PayPal

Merchant Warehouse |

January 15, 2013

PayPal is an e-commerce business that handles money services like money transfers and online payments. While it started out strictly handing financial transactions on the Internet, the company recently branched out to start accepting payments at brick-and-mortar stores as well. In the world of online retail, PayPal is ubiquitous. Without the ability to accept PayPal payments, most online retailers won't remain in business for long.

History

PayPal is most closely associated with eBay, and the histories of the two companies are largely intertwined. However, they weren't developed simultaneously. When it was founded in 1998, PayPal was called Confinity. At the time, eBay had already started experimenting with its own online payment service, Billpoint. However, PayPal skyrocketed to popularity as an online payment service and quickly became the default option for online auctions.

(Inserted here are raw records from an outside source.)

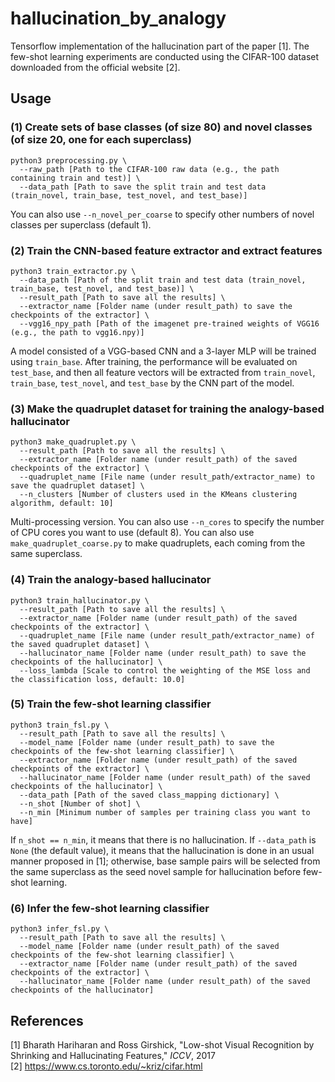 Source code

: # hallucination_by_analogy
Tensorflow implementation of the hallucination part of the paper [1]. The few-shot learning experiments are conducted using the CIFAR-100 dataset downloaded from the official website [2].

## Usage
### (1) Create sets of base classes (of size 80) and novel classes (of size 20, one for each superclass)
```
python3 preprocessing.py \
  --raw_path [Path to the CIFAR-100 raw data (e.g., the path containing train and test)] \
  --data_path [Path to save the split train and test data (train_novel, train_base, test_novel, and test_base)]
```
You can also use `--n_novel_per_coarse` to specify other numbers of novel classes per superclass (default 1).


### (2) Train the CNN-based feature extractor and extract features
```
python3 train_extractor.py \
  --data_path [Path of the split train and test data (train_novel, train_base, test_novel, and test_base)] \
  --result_path [Path to save all the results] \
  --extractor_name [Folder name (under result_path) to save the checkpoints of the extractor] \
  --vgg16_npy_path [Path of the imagenet pre-trained weights of VGG16 (e.g., the path to vgg16.npy)]
```
A model consisted of a VGG-based CNN and a 3-layer MLP will be trained using `train_base`. After training, the performance will be evaluated on `test_base`, and then all feature vectors will be extracted from `train_novel`, `train_base`, `test_novel`, and `test_base` by the CNN part of the model.

### (3) Make the quadruplet dataset for training the analogy-based hallucinator
```
python3 make_quadruplet.py \
  --result_path [Path to save all the results] \
  --extractor_name [Folder name (under result_path) of the saved checkpoints of the extractor] \
  --quadruplet_name [File name (under result_path/extractor_name) to save the quadruplet dataset] \
  --n_clusters [Number of clusters used in the KMeans clustering algorithm, default: 10]
```
Multi-processing version. You can also use `--n_cores` to specify the number of CPU cores you want to use (default 8).
You can also use `make_quadruplet_coarse.py` to make quadruplets, each coming from the same superclass.

### (4) Train the analogy-based hallucinator
```
python3 train_hallucinator.py \
  --result_path [Path to save all the results] \
  --extractor_name [Folder name (under result_path) of the saved checkpoints of the extractor] \
  --quadruplet_name [File name (under result_path/extractor_name) of the saved quadruplet dataset] \
  --hallucinator_name [Folder name (under result_path) to save the checkpoints of the hallucinator] \
  --loss_lambda [Scale to control the weighting of the MSE loss and the classification loss, default: 10.0]
```

### (5) Train the few-shot learning classifier
```
python3 train_fsl.py \
  --result_path [Path to save all the results] \
  --model_name [Folder name (under result_path) to save the checkpoints of the few-shot learning classifier] \
  --extractor_name [Folder name (under result_path) of the saved checkpoints of the extractor] \
  --hallucinator_name [Folder name (under result_path) of the saved checkpoints of the hallucinator] \
  --data_path [Path of the saved class_mapping dictionary] \
  --n_shot [Number of shot] \
  --n_min [Minimum number of samples per training class you want to have]
```
If `n_shot == n_min`, it means that there is no hallucination.
If `--data_path` is `None` (the default value), it means that the hallucination is done in an usual manner proposed in [1]; otherwise, base sample pairs will be selected from the same superclass as the seed novel sample for hallucination before few-shot learning.

### (6) Infer the few-shot learning classifier
```
python3 infer_fsl.py \
  --result_path [Path to save all the results] \
  --model_name [Folder name (under result_path) of the saved checkpoints of the few-shot learning classifier] \
  --extractor_name [Folder name (under result_path) of the saved checkpoints of the extractor] \
  --hallucinator_name [Folder name (under result_path) of the saved checkpoints of the hallucinator]
```

## References
[1] Bharath Hariharan and Ross Girshick, "Low-shot Visual Recognition by Shrinking and Hallucinating Features," *ICCV*, 2017  
[2] https://www.cs.toronto.edu/~kriz/cifar.html   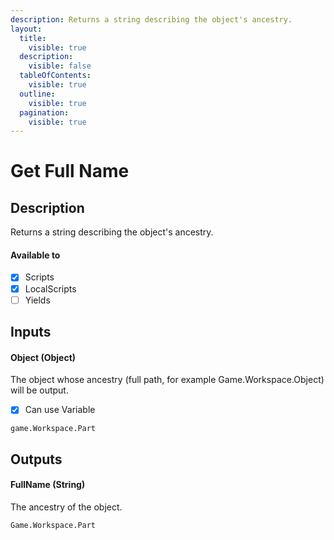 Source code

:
 ```yaml
---
description: Returns a string describing the object's ancestry.
layout:
  title:
    visible: true
  description:
    visible: false
  tableOfContents:
    visible: true
  outline:
    visible: true
  pagination:
    visible: true
---
```


# Get Full Name

## Description

Returns a string describing the object's ancestry.

#### Available to

* [x] Scripts
* [x] LocalScripts
* [ ] Yields

## Inputs

#### Object (Object)

The object whose ancestry (full path, for example Game.Workspace.Object) will be output.

* [x] Can use Variable

```
game.Workspace.Part
```

## Outputs

#### FullName (String)

The ancestry of the object.

```
Game.Workspace.Part
```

Proof of PayPal's meteoric rise is evidenced by its Feb 2002 IPO. After starting at a price of $15.41 per share, the company's stock had gone up to more than $20 a share by the end of the trading day. Shortly thereafter, in October 2002, eBay bought PayPal for a total of $1.4 billion in stock. The online auction company then phased out Billpoint and completely embraced PayPal as its payment processing provider.

Sending and Receiving Money

Although PayPal initially started out as the preferred way to process online auction payments, it quickly became the default method of sending and receiving online payments for just about anything. While PayPal's sending and receiving functions have evolved a little over time, they have generally remained simple and easy to use.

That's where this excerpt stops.